Of course, the few Senate candidates Obama did campaign for – including Sen. Richard Durbin of Illinois and Sen.-elect Gary Peters of Michigan – won their races, but those results were long expected.

In Maryland, Obama campaigned for Democratic gubernatorial candidate Anthony Brown, also seen as something of a shoo-in. But he lost by a stunning 9 percentage points amid an anti-taxation backlash.

The president also stumped for Wisconsin Democratic gubernatorial candidate Mary Burke and Illinois Gov. Pat Quinn, both of whom lost by about 5 percentage points on Tuesday. That Obama couldn’t even rally the troops to save his home state governor speaks volumes; if his support was insufficient there, how could it have really made a difference for Braley, who lost by 8 points, or Udall, who lost by 5 points?

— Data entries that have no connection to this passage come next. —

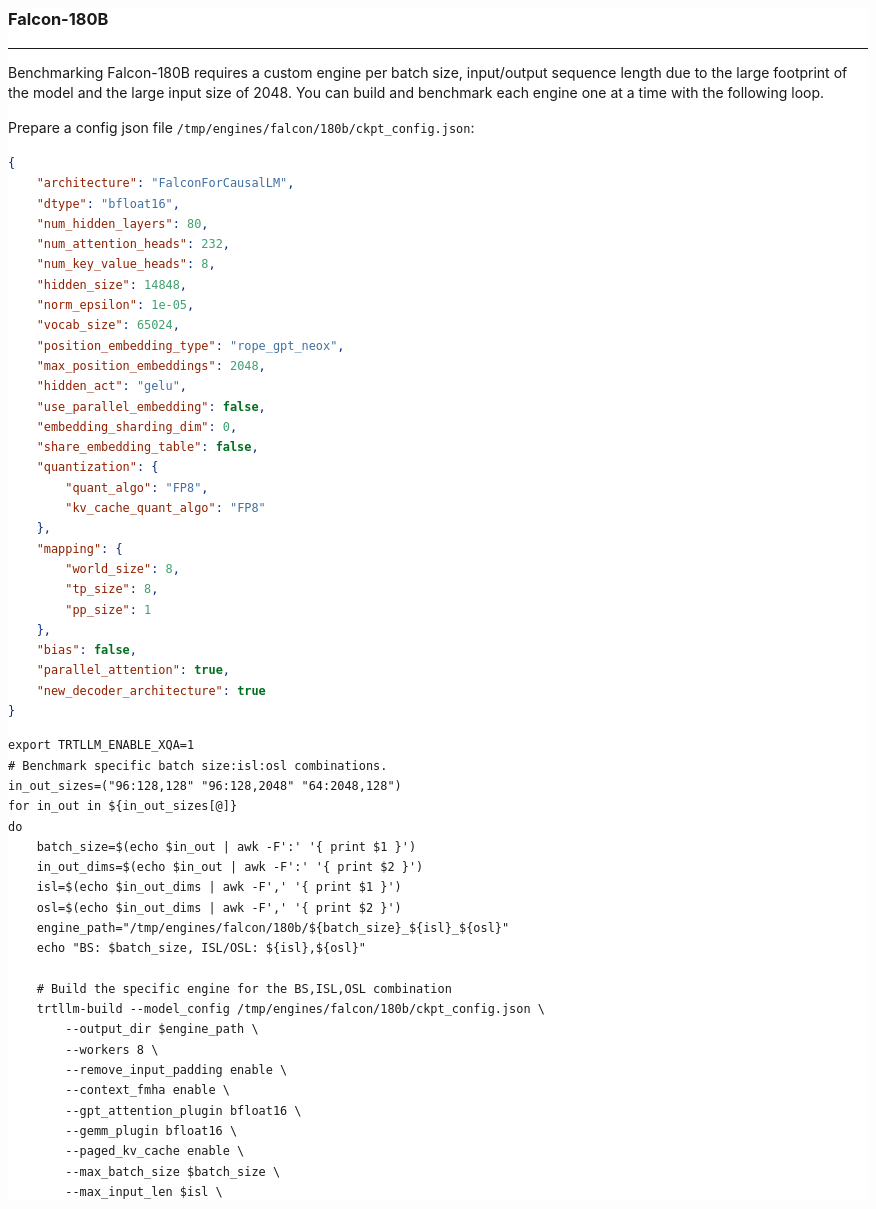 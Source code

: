 
### Falcon-180B

---

Benchmarking Falcon-180B requires a custom engine per batch size, input/output sequence length due
to the large footprint of the model and the large input size of 2048. You can build and benchmark
each engine one at a time with the following loop.

Prepare a config json file `/tmp/engines/falcon/180b/ckpt_config.json`:
```json
{
    "architecture": "FalconForCausalLM",
    "dtype": "bfloat16",
    "num_hidden_layers": 80,
    "num_attention_heads": 232,
    "num_key_value_heads": 8,
    "hidden_size": 14848,
    "norm_epsilon": 1e-05,
    "vocab_size": 65024,
    "position_embedding_type": "rope_gpt_neox",
    "max_position_embeddings": 2048,
    "hidden_act": "gelu",
    "use_parallel_embedding": false,
    "embedding_sharding_dim": 0,
    "share_embedding_table": false,
    "quantization": {
        "quant_algo": "FP8",
        "kv_cache_quant_algo": "FP8"
    },
    "mapping": {
        "world_size": 8,
        "tp_size": 8,
        "pp_size": 1
    },
    "bias": false,
    "parallel_attention": true,
    "new_decoder_architecture": true
}
```

```shell
export TRTLLM_ENABLE_XQA=1
# Benchmark specific batch size:isl:osl combinations.
in_out_sizes=("96:128,128" "96:128,2048" "64:2048,128")
for in_out in ${in_out_sizes[@]}
do
	batch_size=$(echo $in_out | awk -F':' '{ print $1 }')
	in_out_dims=$(echo $in_out | awk -F':' '{ print $2 }')
	isl=$(echo $in_out_dims | awk -F',' '{ print $1 }')
	osl=$(echo $in_out_dims | awk -F',' '{ print $2 }')
	engine_path="/tmp/engines/falcon/180b/${batch_size}_${isl}_${osl}"
	echo "BS: $batch_size, ISL/OSL: ${isl},${osl}"

	# Build the specific engine for the BS,ISL,OSL combination
	trtllm-build --model_config /tmp/engines/falcon/180b/ckpt_config.json \
		--output_dir $engine_path \
		--workers 8 \
		--remove_input_padding enable \
		--context_fmha enable \
		--gpt_attention_plugin bfloat16 \
		--gemm_plugin bfloat16 \
		--paged_kv_cache enable \
		--max_batch_size $batch_size \
		--max_input_len $isl \
```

Moreover, the jarring loss of Democratic Sen. Kay Hagan in North Carolina demonstrates that even a remarkably deft handling of the Obama factor wasn’t enough for a candidate to prevail. As my colleague Joan Walsh and the New Republic’s Jason Zengerle point out, Hagan skillfully dealt with such topics as the Affordable Care Act and Medicaid expansion, refusing to abandon the president’s signature policy. And it almost worked. Zengerle notes that African-American turnout in North Carolina reached 21 percent, matching its mark in 2008, when the Obama coalition propelled the president to victory in the state and helped Hagan oust Republican Sen. Elizabeth Dole. But Hagan bled support among white voters, who supported her at even lower rates than they did the president two years ago, when Obama narrowly lost the state to Mitt Romney.

It’s tempting, in the aftermath of a defeat as crushing as Tuesday’s, to ruminate on the would haves, could haves and should haves. There will be no shortage of further analyses and postmortems in the weeks to come, but one thing should be abundantly clear: Obama could not have saved the Democrats from this week’s shellacking.